━━━━━ Task inputs

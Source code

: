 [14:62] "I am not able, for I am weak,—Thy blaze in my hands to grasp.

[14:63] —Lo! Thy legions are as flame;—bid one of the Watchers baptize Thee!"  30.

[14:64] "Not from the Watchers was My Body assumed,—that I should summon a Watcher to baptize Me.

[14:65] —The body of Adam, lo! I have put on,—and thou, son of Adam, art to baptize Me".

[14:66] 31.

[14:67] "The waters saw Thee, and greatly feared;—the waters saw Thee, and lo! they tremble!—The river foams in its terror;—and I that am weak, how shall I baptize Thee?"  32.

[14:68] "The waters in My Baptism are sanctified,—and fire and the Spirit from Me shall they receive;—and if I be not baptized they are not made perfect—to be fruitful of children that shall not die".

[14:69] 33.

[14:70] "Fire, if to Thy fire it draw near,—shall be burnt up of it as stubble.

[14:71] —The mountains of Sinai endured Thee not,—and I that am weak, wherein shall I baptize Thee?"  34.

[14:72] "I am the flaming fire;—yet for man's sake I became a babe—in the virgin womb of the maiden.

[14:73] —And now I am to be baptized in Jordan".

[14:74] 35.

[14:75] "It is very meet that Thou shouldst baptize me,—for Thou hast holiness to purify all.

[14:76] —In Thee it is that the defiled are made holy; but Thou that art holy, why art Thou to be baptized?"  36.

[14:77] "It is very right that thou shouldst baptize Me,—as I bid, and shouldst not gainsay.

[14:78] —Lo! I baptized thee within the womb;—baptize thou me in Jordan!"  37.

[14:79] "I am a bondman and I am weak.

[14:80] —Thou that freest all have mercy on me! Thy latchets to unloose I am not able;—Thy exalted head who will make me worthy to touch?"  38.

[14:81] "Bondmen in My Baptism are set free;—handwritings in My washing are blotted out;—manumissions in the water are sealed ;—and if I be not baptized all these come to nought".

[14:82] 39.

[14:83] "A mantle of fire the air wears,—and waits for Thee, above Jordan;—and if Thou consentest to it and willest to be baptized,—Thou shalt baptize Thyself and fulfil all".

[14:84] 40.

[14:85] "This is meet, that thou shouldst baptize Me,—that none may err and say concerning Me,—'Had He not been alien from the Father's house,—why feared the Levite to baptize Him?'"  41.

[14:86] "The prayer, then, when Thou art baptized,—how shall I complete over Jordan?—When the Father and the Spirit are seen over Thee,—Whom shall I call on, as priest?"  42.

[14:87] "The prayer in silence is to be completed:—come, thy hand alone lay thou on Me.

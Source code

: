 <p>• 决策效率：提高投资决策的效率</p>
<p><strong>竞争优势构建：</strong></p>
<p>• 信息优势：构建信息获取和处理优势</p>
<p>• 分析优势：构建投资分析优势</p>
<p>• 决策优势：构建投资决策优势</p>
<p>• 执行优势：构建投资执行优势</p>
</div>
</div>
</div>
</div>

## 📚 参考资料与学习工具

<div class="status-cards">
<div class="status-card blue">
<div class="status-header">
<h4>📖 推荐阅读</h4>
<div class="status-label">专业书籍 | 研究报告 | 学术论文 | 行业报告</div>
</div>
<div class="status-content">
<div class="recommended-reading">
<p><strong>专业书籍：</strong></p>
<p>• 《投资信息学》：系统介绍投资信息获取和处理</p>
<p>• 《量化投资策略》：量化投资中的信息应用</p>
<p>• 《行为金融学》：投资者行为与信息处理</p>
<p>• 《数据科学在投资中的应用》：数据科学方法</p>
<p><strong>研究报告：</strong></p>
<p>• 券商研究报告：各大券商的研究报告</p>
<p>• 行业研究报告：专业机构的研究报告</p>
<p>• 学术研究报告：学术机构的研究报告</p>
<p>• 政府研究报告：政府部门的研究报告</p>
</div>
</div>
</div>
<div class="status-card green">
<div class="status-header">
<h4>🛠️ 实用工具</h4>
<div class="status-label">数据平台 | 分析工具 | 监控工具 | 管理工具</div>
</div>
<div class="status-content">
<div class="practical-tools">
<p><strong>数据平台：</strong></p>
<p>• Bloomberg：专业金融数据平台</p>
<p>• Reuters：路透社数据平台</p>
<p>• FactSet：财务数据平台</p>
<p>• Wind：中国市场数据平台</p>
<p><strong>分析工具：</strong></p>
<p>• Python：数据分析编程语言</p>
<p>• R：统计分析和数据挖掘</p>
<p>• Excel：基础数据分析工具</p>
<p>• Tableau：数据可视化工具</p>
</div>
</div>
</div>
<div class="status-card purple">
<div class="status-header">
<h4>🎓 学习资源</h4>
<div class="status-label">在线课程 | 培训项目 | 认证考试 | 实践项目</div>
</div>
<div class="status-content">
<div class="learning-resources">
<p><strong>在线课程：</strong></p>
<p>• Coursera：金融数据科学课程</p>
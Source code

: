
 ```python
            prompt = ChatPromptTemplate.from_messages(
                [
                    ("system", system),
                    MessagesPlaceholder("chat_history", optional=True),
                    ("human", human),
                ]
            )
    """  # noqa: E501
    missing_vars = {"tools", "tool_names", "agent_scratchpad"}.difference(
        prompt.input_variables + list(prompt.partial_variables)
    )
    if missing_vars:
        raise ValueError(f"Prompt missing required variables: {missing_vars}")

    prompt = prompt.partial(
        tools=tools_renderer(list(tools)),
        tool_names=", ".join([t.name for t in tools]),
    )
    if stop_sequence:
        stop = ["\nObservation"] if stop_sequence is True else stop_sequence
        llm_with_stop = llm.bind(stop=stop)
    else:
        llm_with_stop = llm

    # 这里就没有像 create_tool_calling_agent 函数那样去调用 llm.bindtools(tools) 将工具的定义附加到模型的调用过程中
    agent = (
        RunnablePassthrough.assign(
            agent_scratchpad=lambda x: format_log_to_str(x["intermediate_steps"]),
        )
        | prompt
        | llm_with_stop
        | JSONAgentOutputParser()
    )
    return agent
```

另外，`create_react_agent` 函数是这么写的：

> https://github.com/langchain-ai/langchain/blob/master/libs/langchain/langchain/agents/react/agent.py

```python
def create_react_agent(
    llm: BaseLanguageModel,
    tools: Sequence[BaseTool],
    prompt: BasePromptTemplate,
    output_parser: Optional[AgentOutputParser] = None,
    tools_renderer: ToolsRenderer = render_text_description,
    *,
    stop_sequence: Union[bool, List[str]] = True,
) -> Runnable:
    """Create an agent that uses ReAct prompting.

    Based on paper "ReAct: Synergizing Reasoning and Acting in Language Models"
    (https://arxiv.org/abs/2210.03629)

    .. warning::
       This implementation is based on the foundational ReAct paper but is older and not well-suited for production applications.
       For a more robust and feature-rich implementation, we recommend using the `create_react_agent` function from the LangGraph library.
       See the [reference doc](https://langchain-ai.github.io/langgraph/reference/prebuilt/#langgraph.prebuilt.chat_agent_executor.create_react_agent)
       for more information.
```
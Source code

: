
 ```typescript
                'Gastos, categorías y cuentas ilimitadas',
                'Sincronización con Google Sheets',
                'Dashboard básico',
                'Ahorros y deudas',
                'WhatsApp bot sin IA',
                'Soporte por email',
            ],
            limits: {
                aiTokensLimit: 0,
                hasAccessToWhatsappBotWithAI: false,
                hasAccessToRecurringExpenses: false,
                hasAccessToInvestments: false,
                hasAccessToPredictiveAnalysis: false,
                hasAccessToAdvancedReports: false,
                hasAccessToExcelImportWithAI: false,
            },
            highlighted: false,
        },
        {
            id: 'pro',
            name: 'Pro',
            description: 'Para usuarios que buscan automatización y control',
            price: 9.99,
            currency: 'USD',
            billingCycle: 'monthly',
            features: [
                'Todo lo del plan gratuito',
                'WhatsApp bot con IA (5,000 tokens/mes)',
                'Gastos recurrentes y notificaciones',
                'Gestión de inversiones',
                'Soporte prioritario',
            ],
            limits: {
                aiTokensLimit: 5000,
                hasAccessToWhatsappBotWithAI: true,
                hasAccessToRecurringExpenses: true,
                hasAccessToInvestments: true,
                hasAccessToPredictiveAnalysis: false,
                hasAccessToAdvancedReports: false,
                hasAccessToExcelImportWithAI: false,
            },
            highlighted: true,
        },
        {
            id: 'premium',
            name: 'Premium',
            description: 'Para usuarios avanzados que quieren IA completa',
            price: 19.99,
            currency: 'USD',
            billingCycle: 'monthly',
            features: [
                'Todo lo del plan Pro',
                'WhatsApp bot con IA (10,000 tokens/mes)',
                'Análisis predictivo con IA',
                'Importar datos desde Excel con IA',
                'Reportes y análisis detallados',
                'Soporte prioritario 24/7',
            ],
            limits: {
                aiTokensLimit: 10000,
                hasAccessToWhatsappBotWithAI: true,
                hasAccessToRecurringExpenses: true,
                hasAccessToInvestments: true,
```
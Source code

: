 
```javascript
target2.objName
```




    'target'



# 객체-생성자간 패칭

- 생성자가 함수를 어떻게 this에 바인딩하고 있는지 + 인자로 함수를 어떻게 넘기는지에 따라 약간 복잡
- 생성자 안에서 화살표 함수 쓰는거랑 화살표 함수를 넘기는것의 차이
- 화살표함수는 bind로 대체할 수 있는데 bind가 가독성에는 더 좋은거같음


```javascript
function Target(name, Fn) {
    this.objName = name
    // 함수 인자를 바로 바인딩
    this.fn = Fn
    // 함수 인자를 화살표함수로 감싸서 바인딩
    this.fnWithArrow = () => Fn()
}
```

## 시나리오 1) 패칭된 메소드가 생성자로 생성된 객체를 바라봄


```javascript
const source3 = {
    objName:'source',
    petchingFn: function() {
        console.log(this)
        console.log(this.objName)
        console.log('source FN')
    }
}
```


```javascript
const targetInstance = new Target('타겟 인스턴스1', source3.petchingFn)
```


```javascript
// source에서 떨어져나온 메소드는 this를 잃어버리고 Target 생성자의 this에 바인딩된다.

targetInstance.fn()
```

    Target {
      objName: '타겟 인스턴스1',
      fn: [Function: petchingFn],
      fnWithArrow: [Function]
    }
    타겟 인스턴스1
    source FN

━━━━━━━━━━

Repeat the entries above verbatim, but only from the line that has "it as stubble." down to the line that has "of the maiden.", inclusive.

[14:70] "Fire, if to Thy fire it draw near,—shall be burnt up of it as stubble.

[14:71] —The mountains of Sinai endured Thee not,—and I that am weak, wherein shall I baptize Thee?"  34.

[14:72] "I am the flaming fire;—yet for man's sake I became a babe—in the virgin womb of the maiden.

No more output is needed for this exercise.